## Exercise brief
The job is to find each line in the entries holding the string "testing" and copy that line.
##### Information provided #####
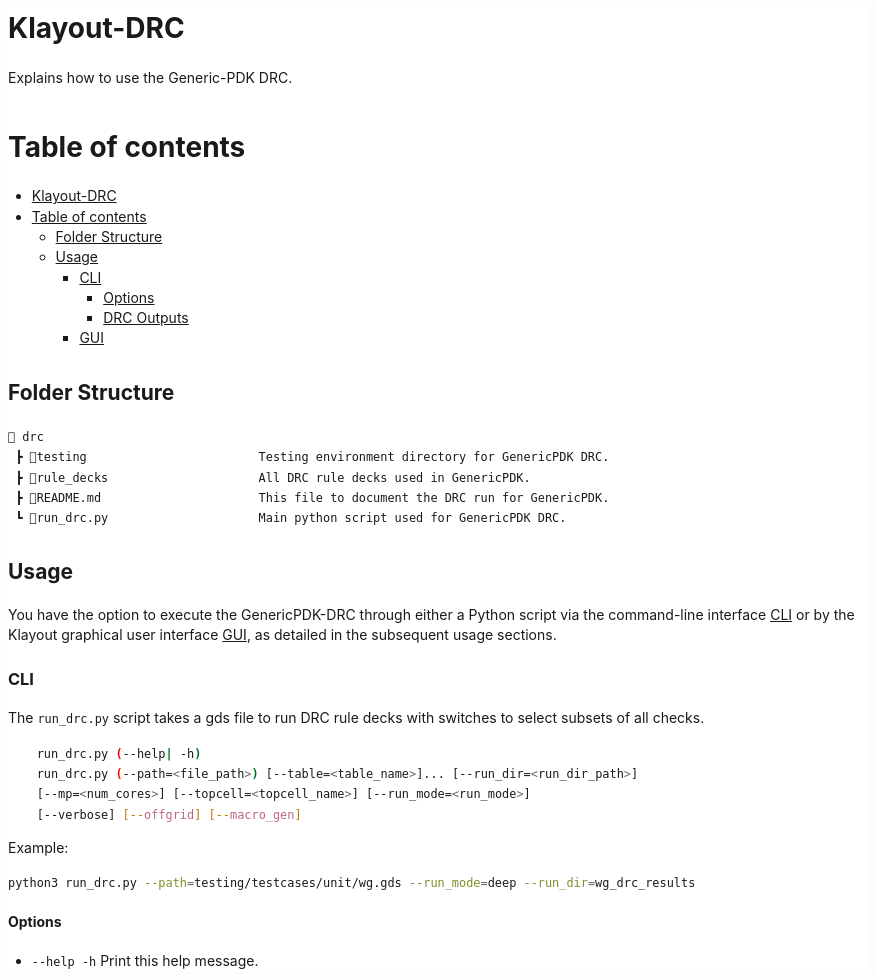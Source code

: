 Klayout-DRC
===========

Explains how to use the Generic-PDK DRC.


# Table of contents
- [Klayout-DRC](#klayout-drc)
- [Table of contents](#table-of-contents)
  - [Folder Structure](#folder-structure)
  - [Usage](#usage)
    - [CLI](#cli)
      - [Options](#options)
      - [DRC Outputs](#drc-outputs)
    - [GUI](#gui)


## Folder Structure

```text
📁 drc
 ┣ 📁testing                        Testing environment directory for GenericPDK DRC. 
 ┣ 📁rule_decks                     All DRC rule decks used in GenericPDK.
 ┣ 📜README.md                      This file to document the DRC run for GenericPDK.
 ┗ 📜run_drc.py                     Main python script used for GenericPDK DRC.
 ```

## Usage

You have the option to execute the GenericPDK-DRC through either a Python script via the command-line interface [CLI](#cli) or by the Klayout graphical user interface [GUI](#gui), as detailed in the subsequent usage sections.

### CLI

The `run_drc.py` script takes a gds file to run DRC rule decks with switches to select subsets of all checks.

```bash
    run_drc.py (--help| -h)
    run_drc.py (--path=<file_path>) [--table=<table_name>]... [--run_dir=<run_dir_path>]
    [--mp=<num_cores>] [--topcell=<topcell_name>] [--run_mode=<run_mode>]
    [--verbose] [--offgrid] [--macro_gen]
```

Example:

```bash
python3 run_drc.py --path=testing/testcases/unit/wg.gds --run_mode=deep --run_dir=wg_drc_results
```

#### Options

- `--help -h`                           Print this help message.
#####
## Answer for this exercise
 ┣ 📁testing                        Testing environment directory for GenericPDK DRC. 
python3 run_drc.py --path=testing/testcases/unit/wg.gds --run_mode=deep --run_dir=wg_drc_results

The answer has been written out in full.